Assignment:
Because the material must be preserved as it stands, copy every line exactly.

Available data:
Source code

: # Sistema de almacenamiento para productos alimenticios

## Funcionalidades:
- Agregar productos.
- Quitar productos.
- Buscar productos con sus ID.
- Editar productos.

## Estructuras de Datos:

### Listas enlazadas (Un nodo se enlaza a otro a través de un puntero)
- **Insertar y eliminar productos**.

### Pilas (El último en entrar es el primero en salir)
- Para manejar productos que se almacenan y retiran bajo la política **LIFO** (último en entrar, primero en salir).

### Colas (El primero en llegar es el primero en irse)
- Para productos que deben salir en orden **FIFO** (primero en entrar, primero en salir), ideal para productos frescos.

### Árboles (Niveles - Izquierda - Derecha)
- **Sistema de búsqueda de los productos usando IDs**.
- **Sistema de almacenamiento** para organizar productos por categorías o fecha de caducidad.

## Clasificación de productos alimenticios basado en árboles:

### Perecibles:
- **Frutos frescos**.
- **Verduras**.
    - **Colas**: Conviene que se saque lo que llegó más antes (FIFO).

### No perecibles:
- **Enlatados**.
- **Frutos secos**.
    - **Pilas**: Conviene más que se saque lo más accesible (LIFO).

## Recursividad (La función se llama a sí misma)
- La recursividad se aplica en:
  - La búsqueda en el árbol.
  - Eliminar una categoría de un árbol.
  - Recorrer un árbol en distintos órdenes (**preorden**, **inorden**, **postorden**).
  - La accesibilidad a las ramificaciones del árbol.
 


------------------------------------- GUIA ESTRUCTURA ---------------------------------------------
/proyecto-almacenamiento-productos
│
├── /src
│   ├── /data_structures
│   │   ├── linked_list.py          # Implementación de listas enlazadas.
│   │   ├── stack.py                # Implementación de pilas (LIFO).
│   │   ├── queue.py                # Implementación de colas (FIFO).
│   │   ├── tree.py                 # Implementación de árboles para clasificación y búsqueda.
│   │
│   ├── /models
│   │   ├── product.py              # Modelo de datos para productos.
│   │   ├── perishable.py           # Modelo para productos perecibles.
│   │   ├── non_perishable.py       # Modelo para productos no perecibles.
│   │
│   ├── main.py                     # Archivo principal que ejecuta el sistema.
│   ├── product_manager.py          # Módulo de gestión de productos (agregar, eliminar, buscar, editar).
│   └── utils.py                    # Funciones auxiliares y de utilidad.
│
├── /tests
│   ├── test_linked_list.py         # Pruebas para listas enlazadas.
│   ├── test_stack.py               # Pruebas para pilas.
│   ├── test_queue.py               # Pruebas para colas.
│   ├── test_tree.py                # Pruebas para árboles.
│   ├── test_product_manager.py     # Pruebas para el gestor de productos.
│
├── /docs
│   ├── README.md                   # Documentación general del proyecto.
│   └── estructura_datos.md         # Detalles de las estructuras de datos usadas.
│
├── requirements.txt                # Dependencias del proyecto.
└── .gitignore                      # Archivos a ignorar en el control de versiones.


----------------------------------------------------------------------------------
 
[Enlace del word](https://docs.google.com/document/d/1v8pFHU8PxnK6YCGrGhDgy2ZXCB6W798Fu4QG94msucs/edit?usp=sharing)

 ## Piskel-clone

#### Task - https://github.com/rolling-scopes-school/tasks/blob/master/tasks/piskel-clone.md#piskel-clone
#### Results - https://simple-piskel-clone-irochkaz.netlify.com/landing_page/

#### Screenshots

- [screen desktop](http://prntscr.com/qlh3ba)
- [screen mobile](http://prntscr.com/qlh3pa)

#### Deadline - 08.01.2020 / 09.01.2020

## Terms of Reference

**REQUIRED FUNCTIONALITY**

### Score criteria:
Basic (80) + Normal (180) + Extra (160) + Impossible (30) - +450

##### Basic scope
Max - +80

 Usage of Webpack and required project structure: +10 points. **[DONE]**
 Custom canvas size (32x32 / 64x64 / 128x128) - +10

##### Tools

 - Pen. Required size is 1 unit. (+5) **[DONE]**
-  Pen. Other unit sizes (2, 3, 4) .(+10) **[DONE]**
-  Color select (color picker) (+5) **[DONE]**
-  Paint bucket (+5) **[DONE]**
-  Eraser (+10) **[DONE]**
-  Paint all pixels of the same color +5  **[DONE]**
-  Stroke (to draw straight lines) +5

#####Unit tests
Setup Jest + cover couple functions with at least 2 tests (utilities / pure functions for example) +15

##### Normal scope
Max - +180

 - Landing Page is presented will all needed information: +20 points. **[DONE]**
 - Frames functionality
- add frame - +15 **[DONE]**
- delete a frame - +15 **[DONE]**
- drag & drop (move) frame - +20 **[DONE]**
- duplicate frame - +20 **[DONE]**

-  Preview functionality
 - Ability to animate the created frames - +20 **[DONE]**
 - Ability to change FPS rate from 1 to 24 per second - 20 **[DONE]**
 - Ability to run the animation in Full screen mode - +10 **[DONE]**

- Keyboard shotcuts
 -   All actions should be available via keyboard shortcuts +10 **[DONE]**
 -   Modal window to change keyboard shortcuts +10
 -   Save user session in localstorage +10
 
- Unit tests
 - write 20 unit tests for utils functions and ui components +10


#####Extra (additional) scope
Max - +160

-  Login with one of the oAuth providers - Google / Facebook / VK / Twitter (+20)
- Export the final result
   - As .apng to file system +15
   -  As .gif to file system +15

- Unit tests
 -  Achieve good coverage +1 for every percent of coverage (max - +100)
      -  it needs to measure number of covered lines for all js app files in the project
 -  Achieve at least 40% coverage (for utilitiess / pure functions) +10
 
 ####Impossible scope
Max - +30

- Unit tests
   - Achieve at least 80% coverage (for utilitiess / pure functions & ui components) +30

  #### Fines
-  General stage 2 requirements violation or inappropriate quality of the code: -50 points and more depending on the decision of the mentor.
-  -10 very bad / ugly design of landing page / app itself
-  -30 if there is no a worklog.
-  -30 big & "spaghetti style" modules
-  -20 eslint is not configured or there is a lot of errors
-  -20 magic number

Response:
Source code

: # Sistema de almacenamiento para productos alimenticios

## Funcionalidades:
- Agregar productos.
- Quitar productos.
- Buscar productos con sus ID.
- Editar productos.

## Estructuras de Datos:

### Listas enlazadas (Un nodo se enlaza a otro a través de un puntero)
- **Insertar y eliminar productos**.

### Pilas (El último en entrar es el primero en salir)
- Para manejar productos que se almacenan y retiran bajo la política **LIFO** (último en entrar, primero en salir).

### Colas (El primero en llegar es el primero en irse)
- Para productos que deben salir en orden **FIFO** (primero en entrar, primero en salir), ideal para productos frescos.

### Árboles (Niveles - Izquierda - Derecha)
- **Sistema de búsqueda de los productos usando IDs**.
- **Sistema de almacenamiento** para organizar productos por categorías o fecha de caducidad.

## Clasificación de productos alimenticios basado en árboles:

### Perecibles:
- **Frutos frescos**.
- **Verduras**.
    - **Colas**: Conviene que se saque lo que llegó más antes (FIFO).

### No perecibles:
- **Enlatados**.
- **Frutos secos**.
    - **Pilas**: Conviene más que se saque lo más accesible (LIFO).

## Recursividad (La función se llama a sí misma)
- La recursividad se aplica en:
  - La búsqueda en el árbol.
  - Eliminar una categoría de un árbol.
  - Recorrer un árbol en distintos órdenes (**preorden**, **inorden**, **postorden**).
  - La accesibilidad a las ramificaciones del árbol.
 


------------------------------------- GUIA ESTRUCTURA ---------------------------------------------
/proyecto-almacenamiento-productos
│
├── /src
│   ├── /data_structures
│   │   ├── linked_list.py          # Implementación de listas enlazadas.
│   │   ├── stack.py                # Implementación de pilas (LIFO).
│   │   ├── queue.py                # Implementación de colas (FIFO).
│   │   ├── tree.py                 # Implementación de árboles para clasificación y búsqueda.
│   │
│   ├── /models
│   │   ├── product.py              # Modelo de datos para productos.
│   │   ├── perishable.py           # Modelo para productos perecibles.
│   │   ├── non_perishable.py       # Modelo para productos no perecibles.
│   │
│   ├── main.py                     # Archivo principal que ejecuta el sistema.
│   ├── product_manager.py          # Módulo de gestión de productos (agregar, eliminar, buscar, editar).
│   └── utils.py                    # Funciones auxiliares y de utilidad.
│
├── /tests
│   ├── test_linked_list.py         # Pruebas para listas enlazadas.
│   ├── test_stack.py               # Pruebas para pilas.
│   ├── test_queue.py               # Pruebas para colas.
│   ├── test_tree.py                # Pruebas para árboles.
│   ├── test_product_manager.py     # Pruebas para el gestor de productos.
│
├── /docs
│   ├── README.md                   # Documentación general del proyecto.
│   └── estructura_datos.md         # Detalles de las estructuras de datos usadas.
│
├── requirements.txt                # Dependencias del proyecto.
└── .gitignore                      # Archivos a ignorar en el control de versiones.


----------------------------------------------------------------------------------
 
[Enlace del word](https://docs.google.com/document/d/1v8pFHU8PxnK6YCGrGhDgy2ZXCB6W798Fu4QG94msucs/edit?usp=sharing)

 ## Piskel-clone

#### Task - https://github.com/rolling-scopes-school/tasks/blob/master/tasks/piskel-clone.md#piskel-clone
#### Results - https://simple-piskel-clone-irochkaz.netlify.com/landing_page/

#### Screenshots

- [screen desktop](http://prntscr.com/qlh3ba)
- [screen mobile](http://prntscr.com/qlh3pa)

#### Deadline - 08.01.2020 / 09.01.2020

## Terms of Reference

**REQUIRED FUNCTIONALITY**

### Score criteria:
Basic (80) + Normal (180) + Extra (160) + Impossible (30) - +450

##### Basic scope
Max - +80

 Usage of Webpack and required project structure: +10 points. **[DONE]**
 Custom canvas size (32x32 / 64x64 / 128x128) - +10

##### Tools

 - Pen. Required size is 1 unit. (+5) **[DONE]**
-  Pen. Other unit sizes (2, 3, 4) .(+10) **[DONE]**
-  Color select (color picker) (+5) **[DONE]**
-  Paint bucket (+5) **[DONE]**
-  Eraser (+10) **[DONE]**
-  Paint all pixels of the same color +5  **[DONE]**
-  Stroke (to draw straight lines) +5

#####Unit tests
Setup Jest + cover couple functions with at least 2 tests (utilities / pure functions for example) +15

##### Normal scope
Max - +180

 - Landing Page is presented will all needed information: +20 points. **[DONE]**
 - Frames functionality
- add frame - +15 **[DONE]**
- delete a frame - +15 **[DONE]**
- drag & drop (move) frame - +20 **[DONE]**
- duplicate frame - +20 **[DONE]**

-  Preview functionality
 - Ability to animate the created frames - +20 **[DONE]**
 - Ability to change FPS rate from 1 to 24 per second - 20 **[DONE]**
 - Ability to run the animation in Full screen mode - +10 **[DONE]**

- Keyboard shotcuts
 -   All actions should be available via keyboard shortcuts +10 **[DONE]**
 -   Modal window to change keyboard shortcuts +10
 -   Save user session in localstorage +10
 
- Unit tests
 - write 20 unit tests for utils functions and ui components +10


#####Extra (additional) scope
Max - +160

-  Login with one of the oAuth providers - Google / Facebook / VK / Twitter (+20)
- Export the final result
   - As .apng to file system +15
   -  As .gif to file system +15

- Unit tests
 -  Achieve good coverage +1 for every percent of coverage (max - +100)
      -  it needs to measure number of covered lines for all js app files in the project
 -  Achieve at least 40% coverage (for utilitiess / pure functions) +10
 
 ####Impossible scope
Max - +30

- Unit tests
   - Achieve at least 80% coverage (for utilitiess / pure functions & ui components) +30

  #### Fines
-  General stage 2 requirements violation or inappropriate quality of the code: -50 points and more depending on the decision of the mentor.
-  -10 very bad / ugly design of landing page / app itself
-  -30 if there is no a worklog.
-  -30 big & "spaghetti style" modules
-  -20 eslint is not configured or there is a lot of errors
-  -20 magic number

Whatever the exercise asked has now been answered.